Краузе колебался: подписывать ему такую расписку или нет. Но, видя непреклонность своего друга и охваченный нетерпением запрятать в свои карманы ценности, надеясь на дальнейшее обогащение в сотрудничестве с «пройдохой Гансом», Краузе, не увидев в расписке особого подвоха, достал авторучку и подписал бумагу.
– Теперь мы с тобой квиты, Гельмут, а то ты еще начал бы жаловаться бригадефюреру, показывать ему его письмо ко мне…
– Да ты что, Ганс! Да ты что!.. – гестаповец торопливо рассовывал по карманам драгоценности.
Андрей последовал его примеру. Когда коробки опустели, Паркета подошел к открытому сейфу, якобы желая закрыть его, но вдруг остановился, и его рука потянулась к бумагам, лежащим в верхнем отделении. За его действиями настороженно следил Краузе. Он заорал:
– К бумагам не прикасайся, Ганс!
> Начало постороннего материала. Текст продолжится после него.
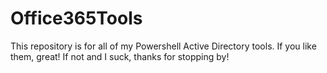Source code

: # Office365Tools
This repository is for all of my Powershell Active Directory tools. If you like them, great! If not and I suck, thanks for stopping by!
Это военный секрет!
– Секрет мне не нужен, Гельмут, но вот это… – извлек Андрей «самородок», – интересует меня очень.
Краузе шагнул к нему и, затаив дыхание, как завороженный смотрел на «слиток».
– Золото, – уверенно определил Паркета и протянул «драгоценный» металл гестаповцу.
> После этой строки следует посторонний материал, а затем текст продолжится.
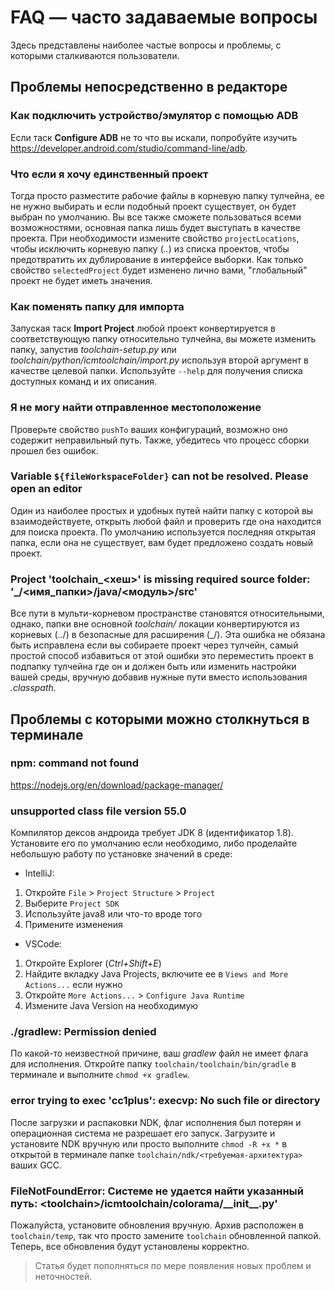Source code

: # FAQ — часто задаваемые вопросы

Здесь представлены наиболее частые вопросы и проблемы, с которыми сталкиваются пользователи.

## Проблемы непосредственно в редакторе

### Как подключить устройство/эмулятор с помощью ADB

Если таск **Configure ADB** не то что вы искали, попробуйте изучить <https://developer.android.com/studio/command-line/adb>.

### Что если я хочу единственный проект

Тогда просто разместите рабочие файлы в корневую папку тулчейна, ее не нужно выбирать и если подобный проект существует, он будет выбран по умолчанию. Вы все также сможете пользоваться всеми возможностями, основная папка лишь будет выступать в качестве проекта. При необходимости измените свойство `projectLocations`, чтобы исключить корневую папку (*..*) из списка проектов, чтобы предотвратить их дублирование в интерфейсе выборки. Как только свойство `selectedProject` будет изменено лично вами, "глобальный" проект не будет иметь значения.

### Как поменять папку для импорта

Запуская таск **Import Project** любой проект конвертируется в соответствующую папку относительно тулчейна, вы можете изменить папку, запустив *toolchain-setup.py* или *toolchain/python/icmtoolchain/import.py* используя второй аргумент в качестве целевой папки. Используйте `--help` для получения списка доступных команд и их описания.

### Я не могу найти отправленное местоположение

Проверьте свойство `pushTo` ваших конфигураций, возможно оно содержит неправильный путь. Также, убедитесь что процесс сборки прошел без ошибок.

### Variable `${fileWorkspaceFolder}` can not be resolved. Please open an editor

Один из наиболее простых и удобных путей найти папку с которой вы взаимодействуете, открыть любой файл и проверить где она находится для поиска проекта. По умолчанию используется последняя открытая папка, если она не существует, вам будет предложено создать новый проект.

### Project 'toolchain_<хеш>' is missing required source folder: '_/<имя_папки>/java/<модуль>/src'

Все пути в мульти-корневом пространстве становятся относительными, однако, папки вне основной *toolchain/* локации конвертируются из корневых (../) в безопасные для расширения (_/). Эта ошибка не обязана быть исправлена если вы собираете проект через тулчейн, самый простой способ избавиться от этой ошибки это переместить проект в подпапку тулчейна где он и должен быть или изменить настройки вашей среды, вручную добавив нужные пути вместо использования *.classpath*.

## Проблемы с которыми можно столкнуться в терминале

### npm: command not found

<https://nodejs.org/en/download/package-manager/>

### unsupported class file version 55.0

Компилятор дексов андроида требует JDK 8 (идентификатор 1.8). Установите его по умолчанию если необходимо, либо проделайте небольшую работу по установке значений в среде:

- IntelliJ:

1. Откройте `File` > `Project Structure` > `Project`
2. Выберите `Project SDK`
3. Используйте java8 или что-то вроде того
4. Примените изменения

- VSCode:

1. Откройте Explorer (*Ctrl+Shift+E*)
2. Найдите вкладку Java Projects, включите ее в `Views and More Actions...` если нужно
3. Откройте `More Actions...` > `Configure Java Runtime`
4. Измените Java Version на необходимую

### ./gradlew: Permission denied

По какой-то неизвестной причине, ваш *gradlew* файл не имеет флага для исполнения. Откройте папку `toolchain/toolchain/bin/gradle` в терминале и выполните `chmod +x gradlew`.

### error trying to exec 'cc1plus': execvp: No such file or directory

После загрузки и распаковки NDK, флаг исполнения был потерян и операционная система не разрешает его запуск. Загрузите и установите NDK вручную или просто выполните `chmod -R +x *` в открытой в терминале папке `toolchain/ndk/<требуемая-архитектура>` ваших GCC.

### FileNotFoundError: Системе не удается найти указанный путь: \<toolchain\>/icmtoolchain/colorama/\_\_init\_\_.py'

Пожалуйста, установите обновления вручную. Архив расположен в `toolchain/temp`, так что просто замените `toolchain` обновленной папкой. Теперь, все обновления будут установлены корректно.

> Статья будет пополняться по мере появления новых проблем и неточностей.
Этот «самородок» изготовил макеевский ювелир из какого-то сплава и позолотил так, что даже знаток не смог бы визуально отличить эту имитацию от настоящего золотого самородка.
Пустые коробки Андрей вложил одну в другую, сжал их, отнес на кухню, сунул в печь и сжег.
– Вот так, Гельмут, – сказал он гестаповцу, когда и тот вошел в кухню в возбужденном настроении, все еще рассматривая «самородок» и любуясь им. – Теперь можно и выпить, – рассмеялся Андрей. Он открыл буфет и достал оттуда бутылки с напитками.
Они выпили за успешное завершение операции.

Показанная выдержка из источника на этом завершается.